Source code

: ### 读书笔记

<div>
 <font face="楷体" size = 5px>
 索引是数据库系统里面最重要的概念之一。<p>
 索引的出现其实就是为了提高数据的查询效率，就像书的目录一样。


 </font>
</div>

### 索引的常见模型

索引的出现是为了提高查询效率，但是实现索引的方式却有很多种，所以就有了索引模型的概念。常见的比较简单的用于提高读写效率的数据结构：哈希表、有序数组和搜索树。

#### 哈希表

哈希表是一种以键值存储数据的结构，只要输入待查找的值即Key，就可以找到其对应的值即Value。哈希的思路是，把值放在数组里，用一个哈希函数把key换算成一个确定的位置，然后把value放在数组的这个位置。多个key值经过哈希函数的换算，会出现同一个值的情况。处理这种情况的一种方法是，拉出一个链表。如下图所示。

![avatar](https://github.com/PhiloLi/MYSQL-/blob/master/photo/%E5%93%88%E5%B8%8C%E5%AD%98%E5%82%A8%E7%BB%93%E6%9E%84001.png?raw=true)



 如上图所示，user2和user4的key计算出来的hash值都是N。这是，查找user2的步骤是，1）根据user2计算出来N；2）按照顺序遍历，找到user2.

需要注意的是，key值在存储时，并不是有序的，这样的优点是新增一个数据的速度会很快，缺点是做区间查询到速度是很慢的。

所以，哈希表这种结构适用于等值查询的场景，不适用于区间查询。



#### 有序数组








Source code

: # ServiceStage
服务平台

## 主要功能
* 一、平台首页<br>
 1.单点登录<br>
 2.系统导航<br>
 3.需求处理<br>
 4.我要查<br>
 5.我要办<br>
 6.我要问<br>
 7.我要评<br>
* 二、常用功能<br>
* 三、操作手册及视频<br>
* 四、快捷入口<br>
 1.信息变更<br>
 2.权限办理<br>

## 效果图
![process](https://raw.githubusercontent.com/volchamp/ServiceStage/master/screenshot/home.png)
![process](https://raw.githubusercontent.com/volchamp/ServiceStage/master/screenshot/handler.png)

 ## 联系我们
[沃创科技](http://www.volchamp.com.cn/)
══════
Print out the full listing above, word for word.

RESULT →
Source code

: ### 读书笔记

<div>
 <font face="楷体" size = 5px>
 索引是数据库系统里面最重要的概念之一。<p>
 索引的出现其实就是为了提高数据的查询效率，就像书的目录一样。


 </font>
</div>

### 索引的常见模型

索引的出现是为了提高查询效率，但是实现索引的方式却有很多种，所以就有了索引模型的概念。常见的比较简单的用于提高读写效率的数据结构：哈希表、有序数组和搜索树。

#### 哈希表

哈希表是一种以键值存储数据的结构，只要输入待查找的值即Key，就可以找到其对应的值即Value。哈希的思路是，把值放在数组里，用一个哈希函数把key换算成一个确定的位置，然后把value放在数组的这个位置。多个key值经过哈希函数的换算，会出现同一个值的情况。处理这种情况的一种方法是，拉出一个链表。如下图所示。

![avatar](https://github.com/PhiloLi/MYSQL-/blob/master/photo/%E5%93%88%E5%B8%8C%E5%AD%98%E5%82%A8%E7%BB%93%E6%9E%84001.png?raw=true)



 如上图所示，user2和user4的key计算出来的hash值都是N。这是，查找user2的步骤是，1）根据user2计算出来N；2）按照顺序遍历，找到user2.

需要注意的是，key值在存储时，并不是有序的，这样的优点是新增一个数据的速度会很快，缺点是做区间查询到速度是很慢的。

所以，哈希表这种结构适用于等值查询的场景，不适用于区间查询。



#### 有序数组








Source code

: # ServiceStage
服务平台

## 主要功能
* 一、平台首页<br>
 1.单点登录<br>
 2.系统导航<br>
 3.需求处理<br>
 4.我要查<br>
 5.我要办<br>
 6.我要问<br>
 7.我要评<br>
* 二、常用功能<br>
* 三、操作手册及视频<br>
* 四、快捷入口<br>
 1.信息变更<br>
 2.权限办理<br>

## 效果图
![process](https://raw.githubusercontent.com/volchamp/ServiceStage/master/screenshot/home.png)
![process](https://raw.githubusercontent.com/volchamp/ServiceStage/master/screenshot/handler.png)

 ## 联系我们
[沃创科技](http://www.volchamp.com.cn/)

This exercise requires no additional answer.